Angesichts der überraschend geringen Teuerungsrate in der Schweiz im Januar hat sich die am Swap-Markt eingepreiste Wahrscheinlichkeit einer Zinssenkung der Schweizerischen Nationalbank (SNB) um 25 Basispunkte bei der nächsten Zentralbanksitzung seit Freitag auf mehr als 50 Prozent verdoppelt.

Die Inflation in der Schweiz fiel im Januar auf 1,3 von 1,7 Prozent im Dezember, wie das Bundesamt für Statistik mitteilte. Der starke Rückgang ist eine grosse Überraschung. Ökonomen hatten vor der Veröffentlichung der Daten mit Januar-Werten zwischen 1,5 und 2,2 Prozent gerechnet. Die Inflation in den USA ist zu Jahresbeginn dagegen nicht so stark gefallen wie erwartet. 

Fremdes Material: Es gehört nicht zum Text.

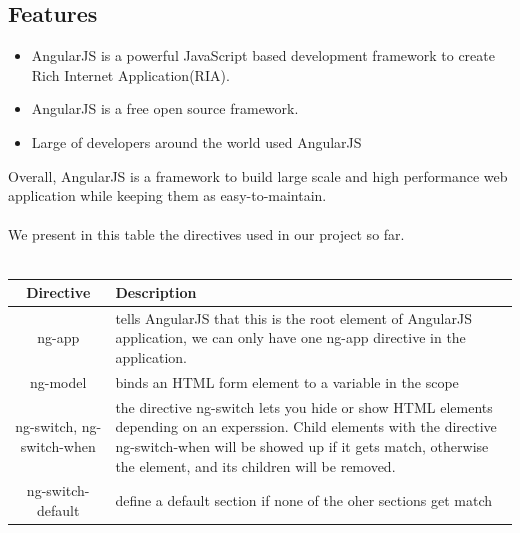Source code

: \documentclass[12pt]{article}
\begin{document}
	\subsection{Features}
	\begin{itemize}
		\item AngularJS is a powerful JavaScript based development framework to create Rich Internet Application(RIA).
		\item AngularJS is a free open source framework.
		\item Large of developers around the world used AngularJS
	\end{itemize}
		Overall, AngularJS is a framework to build large scale and high performance web application while keeping them as easy-to-maintain.
		\\
		\\
		We present in this table the directives used in our project so far.
		\\
		\\
		\begin{table}
				\centering
			\begin{tabular}{|c|p{10cm}|}	
				\hline
				\textbf{Directive} & \textbf{Description }\\
				\hline
				ng-app & tells AngularJS that this is the root element of AngularJS application, we can only have one ng-app directive in the application.
				\\
				ng-model & binds an HTML form element to a variable in the scope  \\
				ng-switch, ng-switch-when & the directive ng-switch lets you hide or show HTML elements depending on an experssion. Child elements with the directive ng-switch-when will be showed up if it gets match, otherwise the element, and its children will be removed.
				\\
				ng-switch-default & define a default section if none of the oher sections get match\\ 
					
				\hline
			\end{tabular} 
		\end{table}
	
\end{document}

Die Folgen an den Devisenmärkten waren deutlich: Der Schweizer Franken fiel am Dienstag mit dem Durchbruch der Grenze von 95 Rappen auf ein Zweimonatstief zum Euro. Mit einer Notierung bis gegen 89 Rappen fiel die Schweizer Währung gar auf ein Dreimonatstief zum Dollar. Die Faustregel dabei: Währungsräume mit einem tiefen Zinsniveau sind für Investoren grundsätzlich weniger attraktiv als Devisen, die höher verzinst werden.

Die Inflationszahlen der Schweizer haben Strategen und Anleger aufgeschreckt: "Die Binneninflation dürfte im März deutlich unter den Prognosen der SNB liegen", sagt Simon Harvey, Leiter der Devisenanalyse bei Monex Europe. "Angesichts der ebenfalls schwachen Konjunktur in der Eurozone erwarten wir, dass die SNB die Zinsen senken wird, um den Massnahmen der Europäischen Zentralbank im zweiten Quartal zuvorzukommen und sich gegen importierte Deflation abzusichern."

Händler halten es für möglich, dass sowohl die Federal Reserve als auch die Europäische Zentralbank mit ihren ersten Zinssenkungen bis Juni warten. Die Schweizerische Nationalbank hat im Dezember ein Ende ihrer Straffungsmassnahmen signalisiert. Dabei verwies das SNB-Direktorium unter der Leitung von Präsident Thomas Jordan darauf, dass die Teuerung unter die 2-Prozent-Marke gesunken sei.

«Marktpreise unterschätzen derzeit das Risiko einer SNB-Massnahme im März»

Die wachsende Wahrscheinlichkeit einer vorzeitigen Senkung veranlasste Hedgefonds bereist in der vergangenen Woche dazu, den Franken zu verkaufen. Zunehmende Anzeichen einer nachlassenden Inflation schürten auch Spekulationen über Frankenverkäufe durch die SNB zur Abwehr des Risikos einer importierten Deflation.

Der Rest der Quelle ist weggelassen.